We use Bootstrap to construct Confidence Intervals for parameters in intractable models.

In a typical problem we would estimate $\theta$ of a population using a sample from which we derive $\hat{\theta }$.

Typically, we would like to know how wrong $\hat{\theta }$ is. To do so, we would usually assess the variability of $\hat{\theta }$.

Refer to Trimmed Mean.

Finding the standard error estimate for the Trimmed Mean is not straight forward.

Standard Error of a sample is $\bar{X}=\frac{\sigma }{\sqrt{n}}$

Suppose we have some data which originate from a Normal distribution.

We have our trimmed mean as $84.7$ and our estimated standard deviation as $6.86$.

x <- c(78, 86, 92, 81, 3, 89, 94, 88, 79, 85)
x.tmean <- mean(x, trim=.2)
diff(quantile(x, c(.25, .75)))/1.349

We repeatedly simulate this distribution and compute the trimmed mean.

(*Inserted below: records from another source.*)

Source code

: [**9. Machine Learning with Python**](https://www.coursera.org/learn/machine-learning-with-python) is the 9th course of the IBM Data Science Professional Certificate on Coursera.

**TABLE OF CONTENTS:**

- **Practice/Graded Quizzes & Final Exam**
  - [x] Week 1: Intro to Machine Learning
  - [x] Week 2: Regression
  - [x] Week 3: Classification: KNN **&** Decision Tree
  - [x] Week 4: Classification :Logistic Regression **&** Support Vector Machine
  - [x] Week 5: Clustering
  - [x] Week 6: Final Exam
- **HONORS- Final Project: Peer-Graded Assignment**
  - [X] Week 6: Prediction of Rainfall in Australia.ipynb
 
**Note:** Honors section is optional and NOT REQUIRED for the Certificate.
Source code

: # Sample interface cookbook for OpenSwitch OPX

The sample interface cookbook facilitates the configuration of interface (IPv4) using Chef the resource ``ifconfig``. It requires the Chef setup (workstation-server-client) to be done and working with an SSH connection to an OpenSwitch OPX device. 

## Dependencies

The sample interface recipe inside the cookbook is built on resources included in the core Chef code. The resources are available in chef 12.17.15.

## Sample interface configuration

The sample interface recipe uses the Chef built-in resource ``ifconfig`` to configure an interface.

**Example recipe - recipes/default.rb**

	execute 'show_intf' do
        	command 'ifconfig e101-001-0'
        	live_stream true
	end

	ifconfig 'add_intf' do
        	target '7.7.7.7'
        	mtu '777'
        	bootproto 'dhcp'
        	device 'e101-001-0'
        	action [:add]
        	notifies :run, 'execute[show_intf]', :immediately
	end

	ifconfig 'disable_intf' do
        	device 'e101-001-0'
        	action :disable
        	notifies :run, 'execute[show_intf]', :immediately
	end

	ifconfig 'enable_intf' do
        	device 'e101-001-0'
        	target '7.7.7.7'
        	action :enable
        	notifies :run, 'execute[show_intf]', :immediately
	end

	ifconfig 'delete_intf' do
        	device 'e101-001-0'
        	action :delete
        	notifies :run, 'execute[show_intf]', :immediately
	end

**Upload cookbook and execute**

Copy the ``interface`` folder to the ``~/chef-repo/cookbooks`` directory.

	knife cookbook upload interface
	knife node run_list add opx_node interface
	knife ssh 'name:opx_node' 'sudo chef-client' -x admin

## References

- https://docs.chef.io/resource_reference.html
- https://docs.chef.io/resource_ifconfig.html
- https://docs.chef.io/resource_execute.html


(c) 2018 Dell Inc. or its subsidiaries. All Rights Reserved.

We then use the collection of trimmed means to estimate the standard deviation of the trimmed means for the population.

We perform the simulation

set.seed(1038087)
x1 <- rnorm(10, mean=x.tmean, sd=6.86)
x1trim <- mean(x1, trim=.2)

We now simulate 10000 samples

x10000 <- replicate(10000,
mean(rnorm(10, mean=x.tmean, sd=6.86), trim=.2))
sd(x10000)

What we have done is effectively setup the distribution parameters and repeatedly sampled from the distribution we have created. This is the essence of the parametric bootstrap.